Domestic Counterpart Applications
Any U.S. Patent Application that can be considered to be related is fair game for having all of the references cited by the U.S. Patent Office cited in every other related U.S. Application. Whether to cite individual references is technically a judgment call, meaning that the prosecuting attorney can determine whether each reference is relevant such as to be implicated by Rule 56. In reality of course, this detailed analysis of each reference is typically not practical because of cost restraints. Partly as a result of this, the default has evolved to be “disclose everything”.
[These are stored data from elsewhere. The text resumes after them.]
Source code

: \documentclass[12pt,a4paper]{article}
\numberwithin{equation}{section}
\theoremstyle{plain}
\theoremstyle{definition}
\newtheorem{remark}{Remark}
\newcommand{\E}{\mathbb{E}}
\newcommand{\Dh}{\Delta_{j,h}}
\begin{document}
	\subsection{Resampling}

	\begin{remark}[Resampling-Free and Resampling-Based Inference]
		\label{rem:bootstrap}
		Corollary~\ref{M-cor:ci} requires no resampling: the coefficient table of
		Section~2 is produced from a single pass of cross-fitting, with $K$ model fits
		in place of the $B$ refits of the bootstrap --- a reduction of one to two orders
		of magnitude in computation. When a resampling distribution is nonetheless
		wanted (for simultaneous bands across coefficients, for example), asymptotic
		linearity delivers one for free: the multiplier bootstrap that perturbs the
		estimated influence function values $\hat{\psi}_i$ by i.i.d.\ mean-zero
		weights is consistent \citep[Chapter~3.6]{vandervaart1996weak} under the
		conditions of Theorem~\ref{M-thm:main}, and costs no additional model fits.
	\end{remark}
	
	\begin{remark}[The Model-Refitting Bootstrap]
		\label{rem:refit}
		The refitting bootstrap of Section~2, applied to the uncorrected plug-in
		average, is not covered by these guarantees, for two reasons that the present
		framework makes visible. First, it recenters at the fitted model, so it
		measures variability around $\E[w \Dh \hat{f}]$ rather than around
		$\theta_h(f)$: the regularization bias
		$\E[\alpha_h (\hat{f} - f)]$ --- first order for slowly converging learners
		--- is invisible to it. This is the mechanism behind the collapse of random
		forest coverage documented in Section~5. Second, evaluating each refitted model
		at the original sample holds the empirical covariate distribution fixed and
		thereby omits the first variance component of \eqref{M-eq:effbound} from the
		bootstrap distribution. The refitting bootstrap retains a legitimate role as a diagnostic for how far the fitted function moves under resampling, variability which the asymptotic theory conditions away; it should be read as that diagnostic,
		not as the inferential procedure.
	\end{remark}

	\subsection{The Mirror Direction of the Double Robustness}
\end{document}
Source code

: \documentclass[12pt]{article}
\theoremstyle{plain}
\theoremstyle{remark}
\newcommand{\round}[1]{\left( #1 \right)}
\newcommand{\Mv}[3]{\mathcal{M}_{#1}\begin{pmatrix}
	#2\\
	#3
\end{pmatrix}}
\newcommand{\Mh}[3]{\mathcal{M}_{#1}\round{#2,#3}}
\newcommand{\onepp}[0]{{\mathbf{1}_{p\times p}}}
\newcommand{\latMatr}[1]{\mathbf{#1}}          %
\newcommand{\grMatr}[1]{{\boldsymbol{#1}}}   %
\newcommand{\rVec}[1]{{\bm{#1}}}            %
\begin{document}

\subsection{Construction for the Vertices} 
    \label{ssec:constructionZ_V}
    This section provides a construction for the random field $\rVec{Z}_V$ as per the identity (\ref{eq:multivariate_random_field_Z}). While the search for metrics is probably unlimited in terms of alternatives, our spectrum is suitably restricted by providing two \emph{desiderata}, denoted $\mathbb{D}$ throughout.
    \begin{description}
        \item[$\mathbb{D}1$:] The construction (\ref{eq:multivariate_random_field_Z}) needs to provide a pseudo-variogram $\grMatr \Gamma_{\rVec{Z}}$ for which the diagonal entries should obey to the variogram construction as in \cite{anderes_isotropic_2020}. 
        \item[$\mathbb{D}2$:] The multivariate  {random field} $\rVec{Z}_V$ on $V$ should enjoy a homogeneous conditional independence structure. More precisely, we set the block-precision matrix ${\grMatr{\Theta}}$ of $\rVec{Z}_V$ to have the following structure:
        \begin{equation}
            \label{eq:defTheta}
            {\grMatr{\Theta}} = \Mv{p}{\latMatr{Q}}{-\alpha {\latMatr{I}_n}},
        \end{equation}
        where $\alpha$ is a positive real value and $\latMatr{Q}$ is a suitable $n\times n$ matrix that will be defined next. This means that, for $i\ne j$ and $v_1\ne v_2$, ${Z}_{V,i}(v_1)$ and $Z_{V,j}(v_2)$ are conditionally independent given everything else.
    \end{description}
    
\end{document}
“Disclose everything” in some cases has meant patent applicants performing prior art searches and disclosing the resulting 100+ references to the U.S. Patent Office. Some companies have even mandated that all office actions from the U.S. Patent Office be disclosed verbatim. This seems to be mainly a long-term strategy anticipating litigation. However, it is unlikely that anyone analyzed 100+ references, including anyone implicated by Rule 56 on the applicant side or the Examiner on the U.S. Patent Office side.
Foreign Counterpart Applications and Foreign References
As the Rule states, references are considered worldwide. That is to say if a person implicated under the Rule is aware of a reference in a foreign country that was publically available before the filing of the U.S. Patent Application, that reference falls under the rule.
Similarly, if there are foreign counterparts to the U.S. Patent Application, any reference not cited in the U.S. but cited in the foreign jurisdiction must be reported to the U.S. Patent Office.